Chinese historian (1927–2019)

An Zuozhang (安作璋 (An Tso-chang); 10 January 1927 – 20 February 2019) was a Chinese historian who specialized in ancient Chinese history and the regional history of Shandong. A lifelong professor of Shandong Normal University, he was considered in China as a leading expert in the history of Qin and Han dynasties.

== Biography ==
An was born on 10 January 1927 in Cao County, Shandong, Republic of China. After graduating from the Department of History of Cheeloo University in 1951, he served as a faculty member in the history department of Shandong Normal University until his death. From 1985 to 1989 he also served as director of the university's Research Institute of Ancient Documents.

In 1954, two of his papers, on the military colonies and agricultural officials of the Western Han dynasty, respectively, were published in the influential national newspaper Guangming Daily, a rare feat for a 27-year-old historian.

An published more than 100 academic papers and more than 30 books. A number of them, including A Draft History of Qin and Han Officialdom (秦汉官制史稿), Biography of Liu Bang (刘邦评传), A Cultural History of Canals in China (中国运河文化史), General History of Shandong (山东通史), General Cultural History of Shandong (齐鲁文化通史), and General History of Chinese Acrobatic Art (中华杂技艺术通史), were awarded the Shandong Provincial Social Science Research Prize (First Class).

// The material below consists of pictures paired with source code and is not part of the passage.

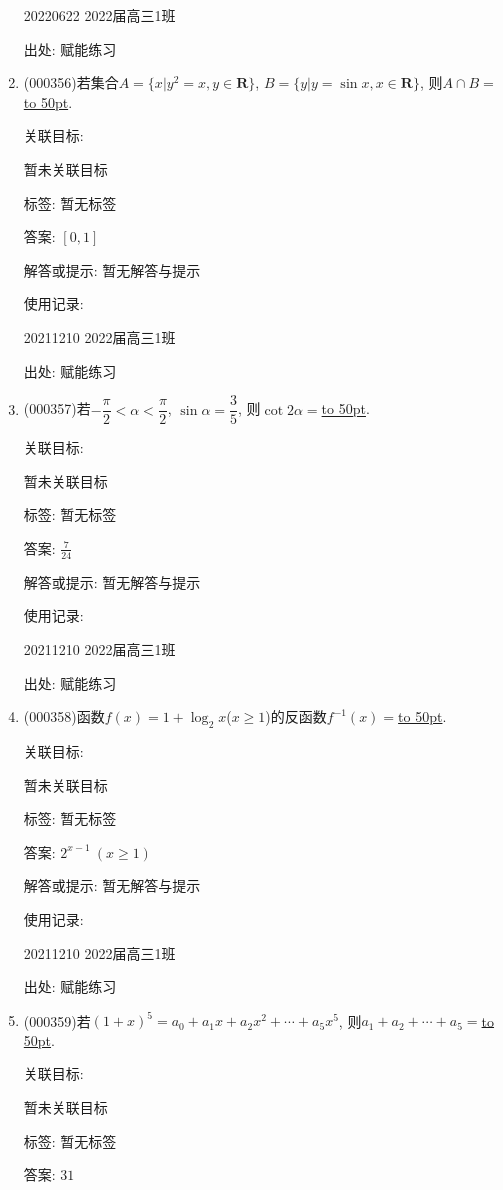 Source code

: \documentclass[10pt,a4paper]{article}
\newcommand{\blank}[1]{\underline{\hbox to #1pt{}}}
\begin{document}
\begin{enumerate}[1.]
20220622	2022届高三1班  	


出处: 赋能练习
\item { (000356)}若集合$A=\{x|y^2=x,y\in \mathbf{R}\}$, $B=\{y|y=\sin x,x\in \mathbf{R}\}$, 则$A\cap B=$\blank{50}.


关联目标:

暂未关联目标



标签: 暂无标签

答案: $[0,1]$

解答或提示: 暂无解答与提示

使用记录:

20211210	2022届高三1班	


出处: 赋能练习
\item { (000357)}若$-\dfrac{\pi}{2}<\alpha <\dfrac{\pi}{2}$, $\sin \alpha =\dfrac{3}{5}$, 则$\cot 2\alpha =$\blank{50}.


关联目标:

暂未关联目标



标签: 暂无标签

答案: $\frac 7{24}$

解答或提示: 暂无解答与提示

使用记录:

20211210	2022届高三1班	


出处: 赋能练习
\item { (000358)}函数$f(x)=1+\log_2 x$($x\ge 1$)的反函数$f^{-1}(x)=$\blank{50}.


关联目标:

暂未关联目标



标签: 暂无标签

答案: $2^{x-1}\ (x\ge 1)$

解答或提示: 暂无解答与提示

使用记录:

20211210	2022届高三1班	


出处: 赋能练习
\item { (000359)}若$(1+x)^5=a_0+a_1x+a_2x^2+\cdots+a_5x^5$, 则$a_1+a_2+\cdots+a_5=$\blank{50}.


关联目标:

暂未关联目标



标签: 暂无标签

答案: $31$


\end{enumerate}
\end{document}
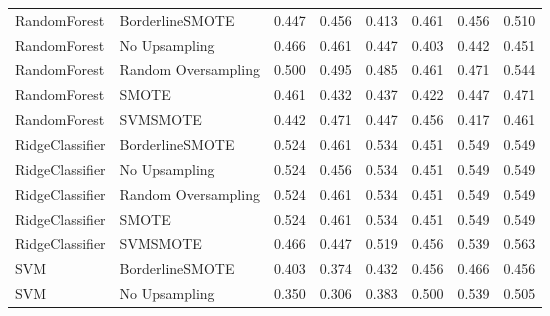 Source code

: \begin{tabular}{llllllll}
                RandomForest &     BorderlineSMOTE & 0.447 &                     0.456 &                 0.413 &                  0.461 &                                   0.456 &     0.510 \\
                RandomForest &       No Upsampling & 0.466 &                     0.461 &                 0.447 &                  0.403 &                                   0.442 &     0.451 \\
                RandomForest & Random Oversampling & 0.500 &                     0.495 &                 0.485 &                  0.461 &                                   0.471 &     0.544 \\
                RandomForest &               SMOTE & 0.461 &                     0.432 &                 0.437 &                  0.422 &                                   0.447 &     0.471 \\
                RandomForest &            SVMSMOTE & 0.442 &                     0.471 &                 0.447 &                  0.456 &                                   0.417 &     0.461 \\
             RidgeClassifier &     BorderlineSMOTE & 0.524 &                     0.461 &                 0.534 &                  0.451 &                                   0.549 &     0.549 \\
             RidgeClassifier &       No Upsampling & 0.524 &                     0.456 &                 0.534 &                  0.451 &                                   0.549 &     0.549 \\
             RidgeClassifier & Random Oversampling & 0.524 &                     0.461 &                 0.534 &                  0.451 &                                   0.549 &     0.549 \\
             RidgeClassifier &               SMOTE & 0.524 &                     0.461 &                 0.534 &                  0.451 &                                   0.549 &     0.549 \\
             RidgeClassifier &            SVMSMOTE & 0.466 &                     0.447 &                 0.519 &                  0.456 &                                   0.539 &     0.563 \\
                         SVM &     BorderlineSMOTE & 0.403 &                     0.374 &                 0.432 &                  0.456 &                                   0.466 &     0.456 \\
                         SVM &       No Upsampling & 0.350 &                     0.306 &                 0.383 &                  0.500 &                                   0.539 &     0.505 \\

\end{tabular}
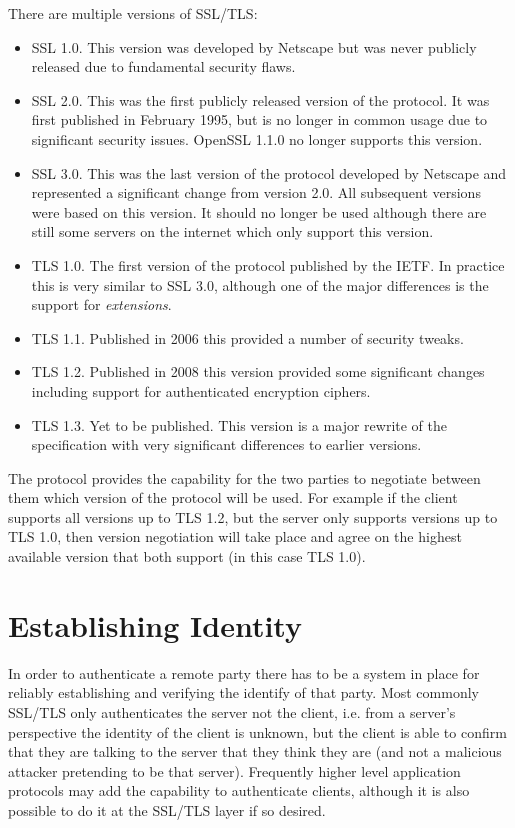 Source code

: There are multiple versions of SSL/TLS:
\begin{itemize}
\item SSL 1.0. This version was developed by Netscape but was never publicly 
released due to fundamental security flaws.
\item SSL 2.0. This was the first publicly released version of the protocol. It 
was first published in February 1995, but is no longer in common usage due to 
significant security issues. OpenSSL 1.1.0 no longer supports this version.
\item SSL 3.0. This was the last version of the protocol developed by Netscape 
and represented a significant change from version 2.0. All subsequent versions 
were based on this version. It should no longer be used although there are 
still some servers on the internet which only support this version.
\item TLS 1.0. The first version of the protocol published by the IETF. In 
practice this is very similar to SSL 3.0, although one of the major differences 
is the support for \emph{extensions}.
\item TLS 1.1. Published in 2006 this provided a number of security tweaks.
\item TLS 1.2. Published in 2008 this version provided some significant changes
including  support for authenticated encryption ciphers.
\item TLS 1.3. Yet to be published. This version is a major rewrite of the
specification with very significant differences to earlier versions.
\end{itemize}

The protocol provides the capability for the two parties to negotiate between 
them which version of the protocol will be used. For example if the client 
supports all versions up to TLS 1.2, but the server only supports versions up 
to TLS 1.0, then version negotiation will take place and agree on the highest 
available version that both support (in this case TLS 1.0).

\section{Establishing Identity}

In order to authenticate a remote party there has to be a system in place for 
reliably establishing and verifying the identify of that party. Most commonly 
SSL/TLS only authenticates the server not the client, i.e. from a server's 
perspective the identity of the client is unknown, but the client is able to 
confirm that they are talking to the server that they think they are (and not a 
malicious attacker pretending to be that server). Frequently higher level 
application protocols may add the capability to authenticate clients, although
it is also possible to do it at the SSL/TLS layer if so desired.

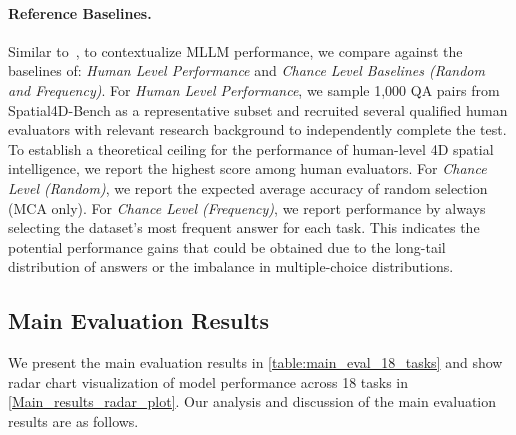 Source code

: \paragraph{Reference Baselines.}
Similar to~\cite{Yang_2025_CVPR}, to contextualize MLLM performance, we compare against the baselines of: \textit{Human Level Performance} and \textit{Chance Level Baselines (Random and Frequency)}. 
For \textit{Human Level Performance}, we sample 1,000 QA pairs from Spatial4D-Bench as a representative subset and recruited several qualified human evaluators with relevant research background to independently complete the test.
To establish a theoretical ceiling for the performance of human-level 4D spatial intelligence, we report the highest score among human evaluators. 
For \textit{Chance Level (Random)}, we report the expected average accuracy of random selection (MCA only).
For \textit{Chance Level (Frequency)}, we report performance by always selecting the dataset's most frequent answer for each task. This indicates the potential performance gains that could be obtained due to the long-tail distribution of answers or the imbalance in multiple-choice distributions.







\subsection{Main Evaluation Results}
\label{sec:main_results}
We present the main evaluation results in \cref{table:main_eval_18_tasks} and show radar chart visualization of model performance across 18 tasks in \cref{Main_results_radar_plot}.
Our analysis and discussion of the main evaluation results are as follows.


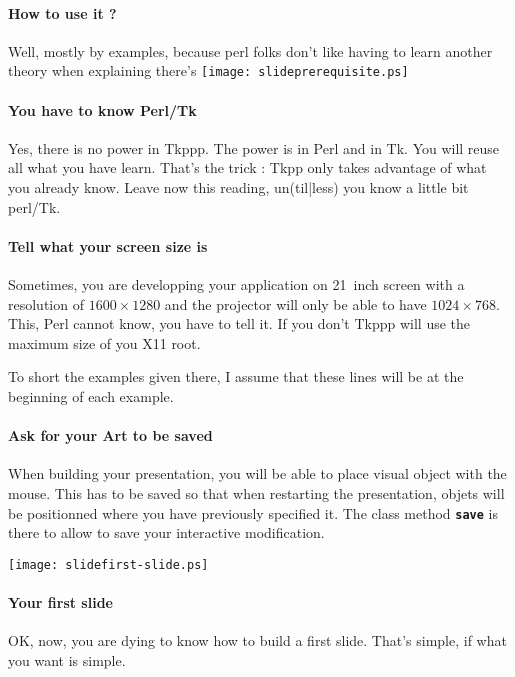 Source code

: \documentclass{article}
\begin{document}
\paragraph{How to use it ?}

Well, mostly by examples, because perl folks don't like having to
learn another theory when explaining there's
\newpage\texttt{[image: slideprerequisite.ps]}

\paragraph{You have to know Perl/Tk}

Yes, there is no power in Tkppp. The power is in Perl and in Tk. You
will reuse all what you have learn. That's the trick : Tkpp only takes
advantage of what you already know. Leave now this reading,
un(til|less) you know a little bit perl/Tk.

\paragraph{Tell what your screen size is}

Sometimes, you are developping your application on 21~inch screen with
a resolution of $1600 \times 1280$ and the projector will only be
able to have $ 1024 \times 768$. This, Perl cannot know, you have
to tell it. If you don't Tkppp will use the maximum size of you X11
root.

To short the examples given there, I assume that these lines will be
at the beginning of each example.

\paragraph{Ask for your Art to be saved}

When building your presentation, you will be able to place visual
object with the mouse. This has to be saved so that when restarting
the presentation, objets will be positionned where you have previously
specified it. The class method \texttt{\bf save} is there to allow
to save your interactive modification.


\newpage\texttt{[image: slidefirst-slide.ps]}

\paragraph{Your first slide}
OK, now, you are dying to know how to build a first
slide. That's simple, if what you want is simple.
\end{document}
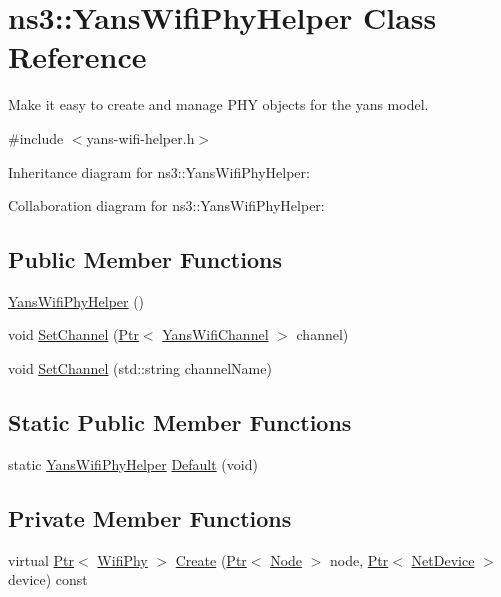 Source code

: \hypertarget{classns3_1_1YansWifiPhyHelper}{}\section{ns3\+:\+:Yans\+Wifi\+Phy\+Helper Class Reference}
\label{classns3_1_1YansWifiPhyHelper}


Make it easy to create and manage P\+HY objects for the yans model.  




{\ttfamily \#include $<$yans-\/wifi-\/helper.\+h$>$}



Inheritance diagram for ns3\+:\+:Yans\+Wifi\+Phy\+Helper\+:


Collaboration diagram for ns3\+:\+:Yans\+Wifi\+Phy\+Helper\+:
\subsection*{Public Member Functions}
\begin{DoxyCompactItemize}
\item 
\hyperlink{classns3_1_1YansWifiPhyHelper_a3ca9106a6f1193b8480408732c9dfe0b}{Yans\+Wifi\+Phy\+Helper} ()
\item 
void \hyperlink{classns3_1_1YansWifiPhyHelper_ad2e9a27587dd4ff320435c93cc2676de}{Set\+Channel} (\hyperlink{classns3_1_1Ptr}{Ptr}$<$ \hyperlink{classns3_1_1YansWifiChannel}{Yans\+Wifi\+Channel} $>$ channel)
\item 
void \hyperlink{classns3_1_1YansWifiPhyHelper_adb0088bcae3d5e15fa07a520e275ad46}{Set\+Channel} (std\+::string channel\+Name)
\end{DoxyCompactItemize}
\subsection*{Static Public Member Functions}
\begin{DoxyCompactItemize}
\item 
static \hyperlink{classns3_1_1YansWifiPhyHelper}{Yans\+Wifi\+Phy\+Helper} \hyperlink{classns3_1_1YansWifiPhyHelper_a75b0af43b173308e2f130605ddf34a7f}{Default} (void)
\end{DoxyCompactItemize}
\subsection*{Private Member Functions}
\begin{DoxyCompactItemize}
\item 
virtual \hyperlink{classns3_1_1Ptr}{Ptr}$<$ \hyperlink{classns3_1_1WifiPhy}{Wifi\+Phy} $>$ \hyperlink{classns3_1_1YansWifiPhyHelper_ad6145f641a60dc782ca1ae52a96c227f}{Create} (\hyperlink{classns3_1_1Ptr}{Ptr}$<$ \hyperlink{classns3_1_1Node}{Node} $>$ node, \hyperlink{classns3_1_1Ptr}{Ptr}$<$ \hyperlink{classns3_1_1NetDevice}{Net\+Device} $>$ device) const 
\end{DoxyCompactItemize}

An was considered in China as a leading expert in the history of the Qin and Han dynasties. In his view, the governing principle of the Western Han (or Xi Han) dynasty was "doing nothing against nature" and ensuring "a peaceful environment to develop the economy". He was recognized by the Government of Shandong as a "top provincial expert", and was awarded a special pension by the State Council of China. He was elected a delegate to the 13th National Congress of the Chinese Communist Party.

On 20 February 2019, An died of a heart attack at the age of 92.